• **WORKING DATA**
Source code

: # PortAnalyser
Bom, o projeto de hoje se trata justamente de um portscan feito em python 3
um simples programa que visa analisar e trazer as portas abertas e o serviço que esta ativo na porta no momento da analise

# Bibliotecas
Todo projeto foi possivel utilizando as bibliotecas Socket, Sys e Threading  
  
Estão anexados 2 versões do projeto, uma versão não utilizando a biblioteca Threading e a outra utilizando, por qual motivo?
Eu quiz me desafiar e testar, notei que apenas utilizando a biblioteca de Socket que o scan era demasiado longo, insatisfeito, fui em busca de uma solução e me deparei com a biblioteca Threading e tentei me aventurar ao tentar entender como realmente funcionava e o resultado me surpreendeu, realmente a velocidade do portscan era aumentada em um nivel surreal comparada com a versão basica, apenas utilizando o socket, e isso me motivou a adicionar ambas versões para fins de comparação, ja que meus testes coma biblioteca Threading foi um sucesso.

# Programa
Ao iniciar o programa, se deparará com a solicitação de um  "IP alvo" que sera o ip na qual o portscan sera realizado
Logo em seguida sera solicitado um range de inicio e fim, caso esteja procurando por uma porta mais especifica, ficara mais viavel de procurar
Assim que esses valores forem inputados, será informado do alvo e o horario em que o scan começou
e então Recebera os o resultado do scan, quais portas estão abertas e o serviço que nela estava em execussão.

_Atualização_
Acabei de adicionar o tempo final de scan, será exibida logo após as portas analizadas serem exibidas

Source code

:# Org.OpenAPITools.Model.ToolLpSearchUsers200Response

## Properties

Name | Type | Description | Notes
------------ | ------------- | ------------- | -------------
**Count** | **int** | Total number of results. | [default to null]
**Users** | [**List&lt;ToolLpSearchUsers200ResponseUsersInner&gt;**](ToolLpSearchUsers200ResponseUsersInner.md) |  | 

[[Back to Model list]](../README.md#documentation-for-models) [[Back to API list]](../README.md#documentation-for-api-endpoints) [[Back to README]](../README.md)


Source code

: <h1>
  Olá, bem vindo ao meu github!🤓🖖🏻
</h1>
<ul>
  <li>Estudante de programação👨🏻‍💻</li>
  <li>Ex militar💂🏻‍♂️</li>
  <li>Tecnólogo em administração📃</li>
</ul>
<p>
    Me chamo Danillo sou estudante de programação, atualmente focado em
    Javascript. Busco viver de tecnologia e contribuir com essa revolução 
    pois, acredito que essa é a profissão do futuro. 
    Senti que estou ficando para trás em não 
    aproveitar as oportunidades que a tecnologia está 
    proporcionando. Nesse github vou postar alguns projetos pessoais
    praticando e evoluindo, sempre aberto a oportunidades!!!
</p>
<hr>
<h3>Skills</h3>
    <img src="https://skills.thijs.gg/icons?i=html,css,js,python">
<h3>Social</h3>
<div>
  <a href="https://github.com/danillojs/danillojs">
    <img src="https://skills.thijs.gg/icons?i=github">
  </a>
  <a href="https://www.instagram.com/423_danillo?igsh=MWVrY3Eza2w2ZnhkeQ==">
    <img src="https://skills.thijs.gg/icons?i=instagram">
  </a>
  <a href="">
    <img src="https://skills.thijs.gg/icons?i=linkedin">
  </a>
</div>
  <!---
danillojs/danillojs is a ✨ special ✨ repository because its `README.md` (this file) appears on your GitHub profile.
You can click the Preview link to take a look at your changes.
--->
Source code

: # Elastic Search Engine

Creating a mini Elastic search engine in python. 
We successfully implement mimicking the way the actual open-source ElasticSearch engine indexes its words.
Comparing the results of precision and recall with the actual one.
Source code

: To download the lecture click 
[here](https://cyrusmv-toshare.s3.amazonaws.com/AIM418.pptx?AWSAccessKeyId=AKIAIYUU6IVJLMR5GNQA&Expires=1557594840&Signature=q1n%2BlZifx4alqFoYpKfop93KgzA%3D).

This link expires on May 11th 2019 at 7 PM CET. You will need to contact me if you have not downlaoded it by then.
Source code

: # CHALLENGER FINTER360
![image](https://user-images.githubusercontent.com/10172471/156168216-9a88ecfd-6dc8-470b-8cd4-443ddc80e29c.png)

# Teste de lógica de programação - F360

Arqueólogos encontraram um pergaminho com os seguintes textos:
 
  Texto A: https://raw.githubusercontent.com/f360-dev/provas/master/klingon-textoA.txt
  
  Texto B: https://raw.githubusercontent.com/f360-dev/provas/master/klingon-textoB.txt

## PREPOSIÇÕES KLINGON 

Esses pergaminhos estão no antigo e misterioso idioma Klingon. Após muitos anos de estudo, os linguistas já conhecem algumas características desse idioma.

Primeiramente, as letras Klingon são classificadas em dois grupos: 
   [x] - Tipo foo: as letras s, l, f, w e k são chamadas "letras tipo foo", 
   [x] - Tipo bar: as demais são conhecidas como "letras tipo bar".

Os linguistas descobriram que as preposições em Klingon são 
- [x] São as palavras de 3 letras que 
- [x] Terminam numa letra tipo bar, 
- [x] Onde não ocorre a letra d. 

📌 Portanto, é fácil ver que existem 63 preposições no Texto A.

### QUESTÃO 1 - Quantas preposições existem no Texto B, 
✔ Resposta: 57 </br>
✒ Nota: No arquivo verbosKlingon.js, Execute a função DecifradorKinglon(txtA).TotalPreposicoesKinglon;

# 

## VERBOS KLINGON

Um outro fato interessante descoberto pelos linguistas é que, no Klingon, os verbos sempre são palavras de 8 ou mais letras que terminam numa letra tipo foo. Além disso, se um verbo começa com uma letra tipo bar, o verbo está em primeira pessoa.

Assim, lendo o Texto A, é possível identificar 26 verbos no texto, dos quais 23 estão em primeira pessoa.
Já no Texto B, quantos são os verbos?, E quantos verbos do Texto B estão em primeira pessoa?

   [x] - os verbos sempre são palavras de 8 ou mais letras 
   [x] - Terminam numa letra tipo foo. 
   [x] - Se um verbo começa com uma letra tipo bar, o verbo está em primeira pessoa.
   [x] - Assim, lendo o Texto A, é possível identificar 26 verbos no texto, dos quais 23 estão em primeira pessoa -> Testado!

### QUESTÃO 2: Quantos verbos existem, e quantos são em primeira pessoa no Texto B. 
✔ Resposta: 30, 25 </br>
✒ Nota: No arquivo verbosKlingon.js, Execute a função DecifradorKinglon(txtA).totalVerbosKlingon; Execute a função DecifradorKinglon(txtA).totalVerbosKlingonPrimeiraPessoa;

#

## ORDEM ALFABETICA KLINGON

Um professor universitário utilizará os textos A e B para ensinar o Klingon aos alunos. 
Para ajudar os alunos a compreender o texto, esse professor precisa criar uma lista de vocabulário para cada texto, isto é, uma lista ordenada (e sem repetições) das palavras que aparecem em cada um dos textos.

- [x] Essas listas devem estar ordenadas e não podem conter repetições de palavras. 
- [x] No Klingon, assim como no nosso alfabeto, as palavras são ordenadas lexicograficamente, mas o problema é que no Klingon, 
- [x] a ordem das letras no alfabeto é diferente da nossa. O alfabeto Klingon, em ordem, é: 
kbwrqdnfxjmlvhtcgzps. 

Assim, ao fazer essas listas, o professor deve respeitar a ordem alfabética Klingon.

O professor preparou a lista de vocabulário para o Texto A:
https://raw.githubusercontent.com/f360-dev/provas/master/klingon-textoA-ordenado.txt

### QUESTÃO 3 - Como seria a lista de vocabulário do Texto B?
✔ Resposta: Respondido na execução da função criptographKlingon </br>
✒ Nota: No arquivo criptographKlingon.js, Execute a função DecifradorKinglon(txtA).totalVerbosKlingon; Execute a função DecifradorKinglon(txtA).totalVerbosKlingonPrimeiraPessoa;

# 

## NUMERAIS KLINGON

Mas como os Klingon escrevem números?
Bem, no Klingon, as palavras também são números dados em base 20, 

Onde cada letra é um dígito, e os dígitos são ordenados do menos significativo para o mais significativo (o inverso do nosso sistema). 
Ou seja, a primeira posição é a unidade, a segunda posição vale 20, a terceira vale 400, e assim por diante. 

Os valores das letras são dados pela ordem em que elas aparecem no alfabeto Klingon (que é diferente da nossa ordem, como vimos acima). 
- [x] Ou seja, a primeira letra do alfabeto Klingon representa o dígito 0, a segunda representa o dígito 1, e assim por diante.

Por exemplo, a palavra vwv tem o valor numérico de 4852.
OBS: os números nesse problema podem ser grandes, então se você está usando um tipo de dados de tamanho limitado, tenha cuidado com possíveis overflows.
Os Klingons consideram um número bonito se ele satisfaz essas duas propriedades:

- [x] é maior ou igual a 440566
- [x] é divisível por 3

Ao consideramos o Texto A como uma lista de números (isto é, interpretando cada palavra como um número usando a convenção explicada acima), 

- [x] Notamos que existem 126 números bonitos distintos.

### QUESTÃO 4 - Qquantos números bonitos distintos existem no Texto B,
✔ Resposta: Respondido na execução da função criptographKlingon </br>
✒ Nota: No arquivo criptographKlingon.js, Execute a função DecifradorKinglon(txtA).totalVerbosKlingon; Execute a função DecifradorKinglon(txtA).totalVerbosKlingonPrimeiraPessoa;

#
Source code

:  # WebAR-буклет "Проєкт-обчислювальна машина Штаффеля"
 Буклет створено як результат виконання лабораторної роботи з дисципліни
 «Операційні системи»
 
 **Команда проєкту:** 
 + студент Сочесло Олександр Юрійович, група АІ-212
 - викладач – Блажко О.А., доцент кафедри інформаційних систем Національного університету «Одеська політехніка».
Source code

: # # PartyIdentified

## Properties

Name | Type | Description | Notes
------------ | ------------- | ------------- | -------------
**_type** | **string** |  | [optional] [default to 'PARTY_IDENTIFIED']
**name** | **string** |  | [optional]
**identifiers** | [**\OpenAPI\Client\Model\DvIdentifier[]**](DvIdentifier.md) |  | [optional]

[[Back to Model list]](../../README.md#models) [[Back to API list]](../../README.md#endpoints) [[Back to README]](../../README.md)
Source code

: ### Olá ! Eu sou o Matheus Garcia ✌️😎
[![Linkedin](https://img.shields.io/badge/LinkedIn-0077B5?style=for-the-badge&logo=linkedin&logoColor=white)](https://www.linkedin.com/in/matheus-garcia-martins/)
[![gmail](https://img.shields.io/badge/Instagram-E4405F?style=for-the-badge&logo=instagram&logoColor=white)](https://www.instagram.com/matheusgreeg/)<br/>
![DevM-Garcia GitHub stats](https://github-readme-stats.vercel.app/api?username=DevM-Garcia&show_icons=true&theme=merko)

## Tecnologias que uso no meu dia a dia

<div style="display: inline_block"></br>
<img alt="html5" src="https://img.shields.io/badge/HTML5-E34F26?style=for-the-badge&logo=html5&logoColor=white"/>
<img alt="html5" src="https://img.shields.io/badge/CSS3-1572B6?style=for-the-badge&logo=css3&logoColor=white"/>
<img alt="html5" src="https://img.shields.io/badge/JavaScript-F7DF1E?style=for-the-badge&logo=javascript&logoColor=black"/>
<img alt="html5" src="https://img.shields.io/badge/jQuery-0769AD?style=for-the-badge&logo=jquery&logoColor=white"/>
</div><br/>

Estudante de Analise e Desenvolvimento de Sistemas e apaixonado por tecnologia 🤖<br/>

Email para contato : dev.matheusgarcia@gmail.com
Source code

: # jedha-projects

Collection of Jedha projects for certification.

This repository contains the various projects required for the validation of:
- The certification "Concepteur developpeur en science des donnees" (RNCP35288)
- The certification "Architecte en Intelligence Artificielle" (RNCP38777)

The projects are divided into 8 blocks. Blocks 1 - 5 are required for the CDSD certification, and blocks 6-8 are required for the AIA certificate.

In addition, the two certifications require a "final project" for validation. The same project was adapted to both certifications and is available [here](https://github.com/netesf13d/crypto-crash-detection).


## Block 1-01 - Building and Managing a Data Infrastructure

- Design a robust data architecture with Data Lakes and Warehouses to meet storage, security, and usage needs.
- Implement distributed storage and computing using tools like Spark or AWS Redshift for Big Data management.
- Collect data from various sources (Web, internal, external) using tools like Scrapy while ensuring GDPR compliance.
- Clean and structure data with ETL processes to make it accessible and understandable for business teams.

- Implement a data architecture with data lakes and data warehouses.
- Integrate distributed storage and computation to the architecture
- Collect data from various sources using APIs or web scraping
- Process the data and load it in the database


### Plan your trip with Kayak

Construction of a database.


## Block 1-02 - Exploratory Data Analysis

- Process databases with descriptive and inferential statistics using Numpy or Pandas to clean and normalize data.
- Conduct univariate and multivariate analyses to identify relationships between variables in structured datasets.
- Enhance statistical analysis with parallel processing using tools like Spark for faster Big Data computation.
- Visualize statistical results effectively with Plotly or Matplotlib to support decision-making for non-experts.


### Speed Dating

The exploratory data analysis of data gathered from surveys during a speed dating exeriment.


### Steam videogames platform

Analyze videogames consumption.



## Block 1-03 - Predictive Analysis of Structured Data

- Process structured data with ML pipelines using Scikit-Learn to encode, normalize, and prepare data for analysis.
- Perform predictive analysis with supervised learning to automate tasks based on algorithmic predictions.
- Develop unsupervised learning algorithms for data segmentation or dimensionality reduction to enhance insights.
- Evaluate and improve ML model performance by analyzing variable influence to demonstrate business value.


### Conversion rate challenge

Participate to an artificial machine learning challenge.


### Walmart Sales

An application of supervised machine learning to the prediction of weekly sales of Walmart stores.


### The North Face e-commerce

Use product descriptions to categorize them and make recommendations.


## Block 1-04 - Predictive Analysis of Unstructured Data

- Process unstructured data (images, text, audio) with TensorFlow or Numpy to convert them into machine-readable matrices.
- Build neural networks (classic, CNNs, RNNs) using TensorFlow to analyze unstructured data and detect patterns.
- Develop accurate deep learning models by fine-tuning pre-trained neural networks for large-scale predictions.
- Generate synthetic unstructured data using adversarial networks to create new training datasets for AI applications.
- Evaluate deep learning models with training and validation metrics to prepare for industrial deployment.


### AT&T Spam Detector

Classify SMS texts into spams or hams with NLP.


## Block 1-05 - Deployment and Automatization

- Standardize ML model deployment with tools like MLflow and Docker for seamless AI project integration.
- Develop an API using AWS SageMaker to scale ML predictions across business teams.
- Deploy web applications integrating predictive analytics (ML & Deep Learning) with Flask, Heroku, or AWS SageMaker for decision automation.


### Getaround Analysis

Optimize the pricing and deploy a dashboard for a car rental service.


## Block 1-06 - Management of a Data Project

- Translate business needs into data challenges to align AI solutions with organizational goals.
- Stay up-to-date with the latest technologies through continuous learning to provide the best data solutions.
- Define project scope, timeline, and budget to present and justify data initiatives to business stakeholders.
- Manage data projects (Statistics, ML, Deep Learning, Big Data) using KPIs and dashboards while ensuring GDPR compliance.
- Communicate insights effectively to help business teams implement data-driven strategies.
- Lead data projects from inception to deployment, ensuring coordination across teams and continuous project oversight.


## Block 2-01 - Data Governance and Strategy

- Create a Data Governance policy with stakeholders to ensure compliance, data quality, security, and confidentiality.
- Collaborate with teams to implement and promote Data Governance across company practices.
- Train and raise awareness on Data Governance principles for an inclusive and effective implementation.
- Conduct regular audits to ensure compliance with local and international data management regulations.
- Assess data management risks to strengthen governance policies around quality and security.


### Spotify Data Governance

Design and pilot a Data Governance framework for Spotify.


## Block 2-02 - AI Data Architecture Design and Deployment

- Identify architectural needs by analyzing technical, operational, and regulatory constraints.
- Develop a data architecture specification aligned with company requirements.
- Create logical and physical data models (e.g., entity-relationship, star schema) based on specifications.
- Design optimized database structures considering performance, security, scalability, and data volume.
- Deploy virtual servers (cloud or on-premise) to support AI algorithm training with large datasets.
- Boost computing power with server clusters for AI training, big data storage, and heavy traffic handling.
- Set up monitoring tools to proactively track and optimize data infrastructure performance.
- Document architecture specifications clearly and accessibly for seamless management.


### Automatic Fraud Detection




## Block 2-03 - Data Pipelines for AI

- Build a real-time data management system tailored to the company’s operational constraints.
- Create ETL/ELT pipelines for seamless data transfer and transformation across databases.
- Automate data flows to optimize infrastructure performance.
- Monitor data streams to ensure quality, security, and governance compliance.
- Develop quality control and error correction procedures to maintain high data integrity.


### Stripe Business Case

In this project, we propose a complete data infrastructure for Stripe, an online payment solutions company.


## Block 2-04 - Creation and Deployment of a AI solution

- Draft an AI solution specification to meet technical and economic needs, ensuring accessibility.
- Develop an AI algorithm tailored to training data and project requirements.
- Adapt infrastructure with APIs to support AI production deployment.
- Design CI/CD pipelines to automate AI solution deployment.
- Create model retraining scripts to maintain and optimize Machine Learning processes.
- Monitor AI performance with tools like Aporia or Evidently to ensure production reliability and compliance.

• **EXERCISE OBJECTIVE**
What is wanted is a copy of every line in the listing that includes the word "arquivo".

• **SOLUTION FOR THIS TASK**
✒ Nota: No arquivo verbosKlingon.js, Execute a função DecifradorKinglon(txtA).TotalPreposicoesKinglon;
✒ Nota: No arquivo verbosKlingon.js, Execute a função DecifradorKinglon(txtA).totalVerbosKlingon; Execute a função DecifradorKinglon(txtA).totalVerbosKlingonPrimeiraPessoa;
✒ Nota: No arquivo criptographKlingon.js, Execute a função DecifradorKinglon(txtA).totalVerbosKlingon; Execute a função DecifradorKinglon(txtA).totalVerbosKlingonPrimeiraPessoa;
✒ Nota: No arquivo criptographKlingon.js, Execute a função DecifradorKinglon(txtA).totalVerbosKlingon; Execute a função DecifradorKinglon(txtA).totalVerbosKlingonPrimeiraPessoa;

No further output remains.